We have thee ways to make money on the Web. All three use the radio stations to drive traffic to the site, but instead of site advertising, they are separate marketing concepts that could survive on their own. We took a step back and looked at the entire picture of our company rather than looking at the Web as a separate revenue business plan. We split this into three areas:

  • Classified advertising on the Web
  • Ticket sales on the Web
  • Special event websites linked to the station home page.

Classified advertising. On Long Island, Newsday, our daily paper, has a $350,000 per week business just from help-wanted advertising. This is local, lucrative advertising business that radio does not get. We needed to figure out a way to tap into this market. The Internet was the answer. By developing a classified section on our website and promoting the site exclusively on our three radio stations, traffic at the site was over 150,000 hits per week. We charge companies $250 per help-wanted classified. Companies keep their listing for one month. The first month, we had over 70 companies listed. This is pure Internet income. The only commitment our stations have to make is promotional advertising.

Ticket sales on the Web. Our company has developed concert sponsorship advertising as a major form of non-traditional revenue. The Web has given us the opportunity to take this one step further. We developed a site that exclusively sells concert tickets to every event in our listening area whether the event is ours or produced by an outside company. If the event is a station event, the link to purchase tickets goes to an in-house representative that completes the purchase fulfillment. If the event is a non-station event, we link directly to Ticketmaster.com. Either way, we train the listener to go to our site for all their concert ticket purchases. We make all the money on our shows, and provide a service to our listeners on the others.

Special event sites. Since our company specializes in non-traditional forms of advertising and revenue, our sales department is always developing events for clients that require multimedia marketing programs. The Internet gave us one more way to promote an event and keep all the money in house.

If a client is promoting an event, naturally our sales staff sells them a radio schedule. But, for events that require multimedia campaigns, why not sell them an Internet page? WLIR.com is rated by MeasureCast as number seven in the country for streaming audio sites. Naturally, our site generates a ton of traffic per week, and our sales staff uses that information to tie clients into the traffic. Our staff sells a single announcement page on the Internet for $300. We post a link on the WLIR home page to the special event site. We allow the client to keep the link and site for one month. The client page is usually a single page with limited graphics and text, very similar to a press release. Last month our sales staff sold 40 of these.
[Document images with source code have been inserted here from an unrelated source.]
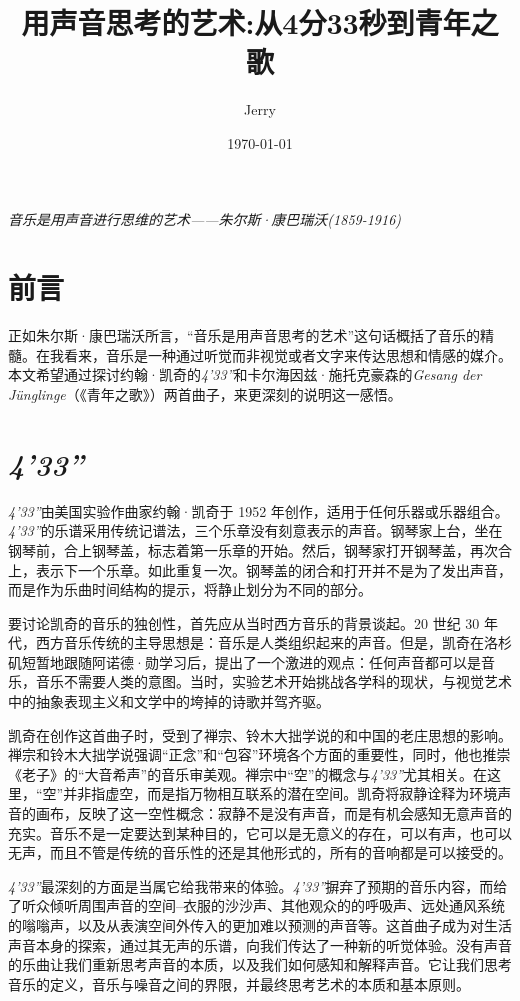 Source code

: \documentclass{article}
\title{\bf\huge 用声音思考的艺术:从4分33秒到青年之歌}
\author{Jerry}
\date{\today}
\begin{document}
\fancyfoot[C]{\thepage}

\maketitle

\emph{音乐是用声音进行思维的艺术——朱尔斯·康巴瑞沃(1859-1916)}

\section{前言}

正如朱尔斯·康巴瑞沃所言，“音乐是用声音思考的艺术”这句话概括了音乐的精髓。在我看来，音乐是一种通过听觉而非视觉或者文字来传达思想和情感的媒介。本文希望通过探讨约翰·凯奇的\emph{4'33''}和卡尔海因兹·施托克豪森的\emph{Gesang der Jünglinge}（《青年之歌》）两首曲子，来更深刻的说明这一感悟。

\section{\emph{4'33''}}

\emph{4'33''}由美国实验作曲家约翰·凯奇于 1952 年创作，适用于任何乐器或乐器组合。\emph{4'33''}的乐谱采用传统记谱法，三个乐章没有刻意表示的声音。钢琴家上台，坐在钢琴前，合上钢琴盖，标志着第一乐章的开始。然后，钢琴家打开钢琴盖，再次合上，表示下一个乐章。如此重复一次。钢琴盖的闭合和打开并不是为了发出声音，而是作为乐曲时间结构的提示，将静止划分为不同的部分。\cite{4'33''}

要讨论凯奇的音乐的独创性，首先应从当时西方音乐的背景谈起。20 世纪 30 年代，西方音乐传统的主导思想是：音乐是人类组织起来的声音。但是，凯奇在洛杉矶短暂地跟随阿诺德·勋学习后，提出了一个激进的观点：任何声音都可以是音乐，音乐不需要人类的意图。当时，实验艺术开始挑战各学科的现状，与视觉艺术中的抽象表现主义和文学中的垮掉的诗歌并驾齐驱。

凯奇在创作这首曲子时，受到了禅宗、铃木大拙学说的和中国的老庄思想的影响。禅宗和铃木大拙学说强调“正念”和“包容”环境各个方面的重要性，同时，他也推崇《老子》的“大音希声”的音乐审美观。禅宗中“空”的概念与\emph{4'33''}尤其相关。在这里，“空”并非指虚空，而是指万物相互联系的潜在空间。凯奇将寂静诠释为环境声音的画布，反映了这一空性概念：寂静不是没有声音，而是有机会感知无意声音的充实。音乐不是一定要达到某种目的，它可以是无意义的存在，可以有声，也可以无声，而且不管是传统的音乐性的还是其他形式的，所有的音响都是可以接受的。

\emph{4'33''}最深刻的方面是当属它给我带来的体验。\emph{4'33''}摒弃了预期的音乐内容，而给了听众倾听周围声音的空间--衣服的沙沙声、其他观众的的呼吸声、远处通风系统的嗡嗡声，以及从表演空间外传入的更加难以预测的声音等。这首曲子成为对生活声音本身的探索，通过其无声的乐谱，向我们传达了一种新的听觉体验。没有声音的乐曲让我们重新思考声音的本质，以及我们如何感知和解释声音。它让我们思考音乐的定义，音乐与噪音之间的界限，并最终思考艺术的本质和基本原则。
\end{document}
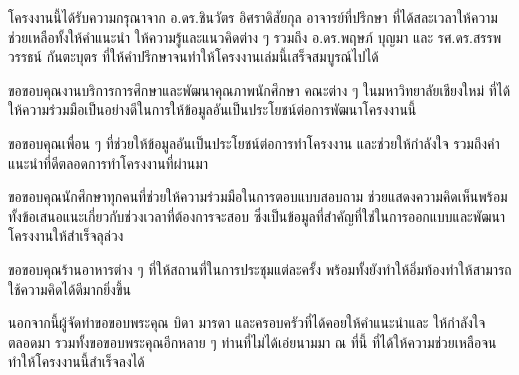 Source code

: \iffalse
\begin{dedication}
This document is dedicated to all Chiang Mai University students.

Dedication page is optional.
\end{dedication}
\fi %

\begin{acknowledgments}
โครงงานนี้ได้รับความกรุณาจาก อ.ดร.ชินวัตร อิศราดิสัยกุล อาจารย์ที่ปรึกษา ที่ได้สละเวลาให้ความช่วยเหลือทั้งให้คำแนะนำ ให้ความรู้และแนวคิดต่าง ๆ รวมถึง อ.ดร.พฤษภ์ บุญมา และ รศ.ดร.สรรพวรรธน์ กัน\-ตะบุตร ที่ให้คำปรึกษาจนทำให้โครงงานเล่มนี้เสร็จสมบูรณ์ไปได้
    
ขอขอบคุณงานบริการการศึกษาและพัฒนาคุณภาพนักศึกษา คณะต่าง ๆ ในมหาวิทยาลัยเชียงใหม่ ที่ได้ให้ความร่วมมือเป็นอย่างดีในการให้ข้อมูลอันเป็นประโยชน์ต่อการพัฒนาโครงงานนี้

ขอขอบคุณเพื่อน ๆ ที่ช่วยให้ข้อมูลอันเป็นประโยชน์ต่อการทำโครงงาน และช่วยให้กำลังใจ รวมถึงคำแนะนำที่ดีตลอดการทำโครงงานที่ผ่านมา

ขอขอบคุณนักศึกษาทุกคนที่ช่วยให้ความร่วมมือในการตอบแบบสอบถาม ช่วยแสดงความคิดเห็นพร้อมทั้งข้อเสนอแนะเกี่ยวกับช่วงเวลาที่ต้องการจะสอบ ซึ่งเป็นข้อมูลที่สำคัญที่ใช่ในการออกแบบและพัฒนาโครงงานให้สำเร็จลุล่วง

ขอขอบคุณร้านอาหารต่าง ๆ ที่ให้สถานที่ในการประชุมแต่ละครั้ง พร้อมทั้งยังทำให้อิ่มท้องทำให้สามารถใช้ความคิดได้ดีมากยิ่งขึ้น

นอกจากนี้ผู้จัดทำขอขอบพระคุณ บิดา มารดา และครอบครัวที่ได้คอยให้คำแนะนำและ ให้กำลังใจ ตลอดมา รวมทั้งขอขอบพระคุณอีกหลาย ๆ ท่านที่ไม่ได้เอ่ยนามมา ณ ที่นี้ ที่ได้ให้ความช่วยเหลือจนทำให้โครงงานนี้สำเร็จลงได้ 


\end{acknowledgments}%
\fi %

\contentspage

\ifproject
\figurelistpage

\tablelistpage
\fi %



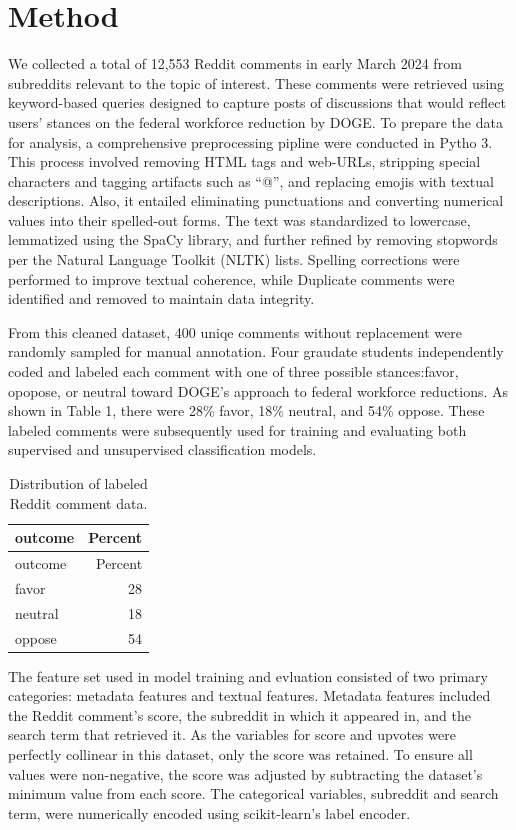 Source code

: \documentclass[
  12pt]{article}
\begin{document}
\section{Method}\label{sec-meth}

We collected a total of 12,553 Reddit comments in early March 2024 from
subreddits relevant to the topic of interest. These comments were
retrieved using keyword-based queries designed to capture posts of
discussions that would reflect users' stances on the federal workforce
reduction by DOGE. To prepare the data for analysis, a comprehensive
preprocessing pipline were conducted in Pytho 3. This process involved
removing HTML tags and web-URLs, stripping special characters and
tagging artifacts such as ``@'', and replacing emojis with textual
descriptions. Also, it entailed eliminating punctuations and converting
numerical values into their spelled-out forms. The text was standardized
to lowercase, lemmatized using the SpaCy library, and further refined by
removing stopwords per the Natural Language Toolkit (NLTK) lists.
Spelling corrections were performed to improve textual coherence, while
Duplicate comments were identified and removed to maintain data
integrity.

From this cleaned dataset, 400 uniqe comments without replacement were
randomly sampled for manual annotation. Four graudate students
independently coded and labeled each comment with one of three possible
stances:favor, opopose, or neutral toward DOGE's approach to federal
workforce reductions. As shown in Table 1, there were 28\% favor, 18\%
neutral, and 54\% oppose. These labeled comments were subsequently used
for training and evaluating both supervised and unsupervised
classification models.

\begin{longtable}[]{@{}lr@{}}
\caption{Distribution of labeled Reddit comment data.}\tabularnewline
\toprule\noalign{}
outcome & Percent \\
\midrule\noalign{}
\endfirsthead
\toprule\noalign{}
outcome & Percent \\
\midrule\noalign{}
\endhead
\bottomrule\noalign{}
\endlastfoot
favor & 28 \\
neutral & 18 \\
oppose & 54 \\
\end{longtable}

The feature set used in model training and evluation consisted of two
primary categories: metadata features and textual features. Metadata
features included the Reddit comment's score, the subreddit in which it
appeared in, and the search term that retrieved it. As the variables for
score and upvotes were perfectly collinear in this dataset, only the
score was retained. To ensure all values were non-negative, the score
was adjusted by subtracting the dataset's minimum value from each score.
The categorical variables, subreddit and search term, were numerically
encoded using scikit-learn's label encoder.
\end{document}
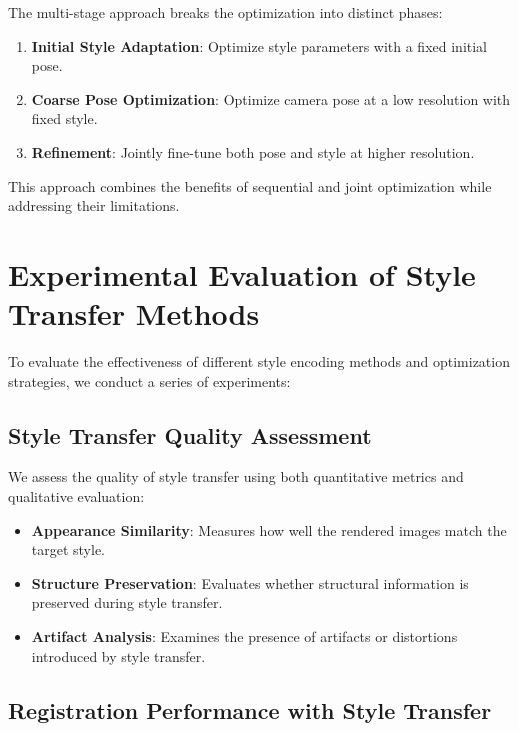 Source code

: The multi-stage approach breaks the optimization into distinct phases:

\begin{enumerate}
    \item \textbf{Initial Style Adaptation}: Optimize style parameters with a fixed initial pose.
    
    \item \textbf{Coarse Pose Optimization}: Optimize camera pose at a low resolution with fixed style.
    
    \item \textbf{Refinement}: Jointly fine-tune both pose and style at higher resolution.
\end{enumerate}

This approach combines the benefits of sequential and joint optimization while addressing their limitations.

\section{Experimental Evaluation of Style Transfer Methods}

To evaluate the effectiveness of different style encoding methods and optimization strategies, we conduct a series of experiments:

\subsection{Style Transfer Quality Assessment}

We assess the quality of style transfer using both quantitative metrics and qualitative evaluation:

\begin{itemize}
    \item \textbf{Appearance Similarity}: Measures how well the rendered images match the target style.
    
    \item \textbf{Structure Preservation}: Evaluates whether structural information is preserved during style transfer.
    
    \item \textbf{Artifact Analysis}: Examines the presence of artifacts or distortions introduced by style transfer.
\end{itemize}

\subsection{Registration Performance with Style Transfer}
The Internet is not dead, it just needs to be re-thought. Radio station managers must realize that for reps specializing in selling air time, this is something new. Sustainability will win the Internet game. Stations must set a realistic pace and be in it for the long haul. Radio executives need to focus their Internet business models on ideas that generate revenue and take advantage of the new Internet environment. The Net is growing. Users are embracing it more. More people are getting broadband connections. The rules have changed, and lots of the competition has dropped out. The opportunity for radio and the Internet is stronger than ever before.

John Carraciolo is vice president and general manager of Jarad Broadcasting Company, Garden City, NY.